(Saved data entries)
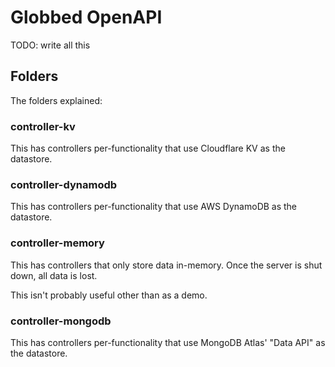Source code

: # Globbed OpenAPI

TODO: write all this

## Folders

The folders explained:

### controller-kv

This has controllers per-functionality that use Cloudflare KV as the datastore.

### controller-dynamodb

This has controllers per-functionality that use AWS DynamoDB as the datastore.

### controller-memory

This has controllers that only store data in-memory. Once the server is shut down, all data is lost.

This isn't probably useful other than as a demo.

### controller-mongodb

This has controllers per-functionality that use MongoDB Atlas' "Data API" as the datastore.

§ **What you should do**
All entries should be given again exactly, except that pictures are to be excluded.

§ **Solution to this exercise**
Source code

: # Globbed OpenAPI

TODO: write all this

## Folders

The folders explained:

### controller-kv

This has controllers per-functionality that use Cloudflare KV as the datastore.

### controller-dynamodb

This has controllers per-functionality that use AWS DynamoDB as the datastore.

### controller-memory

This has controllers that only store data in-memory. Once the server is shut down, all data is lost.

This isn't probably useful other than as a demo.

### controller-mongodb

This has controllers per-functionality that use MongoDB Atlas' "Data API" as the datastore.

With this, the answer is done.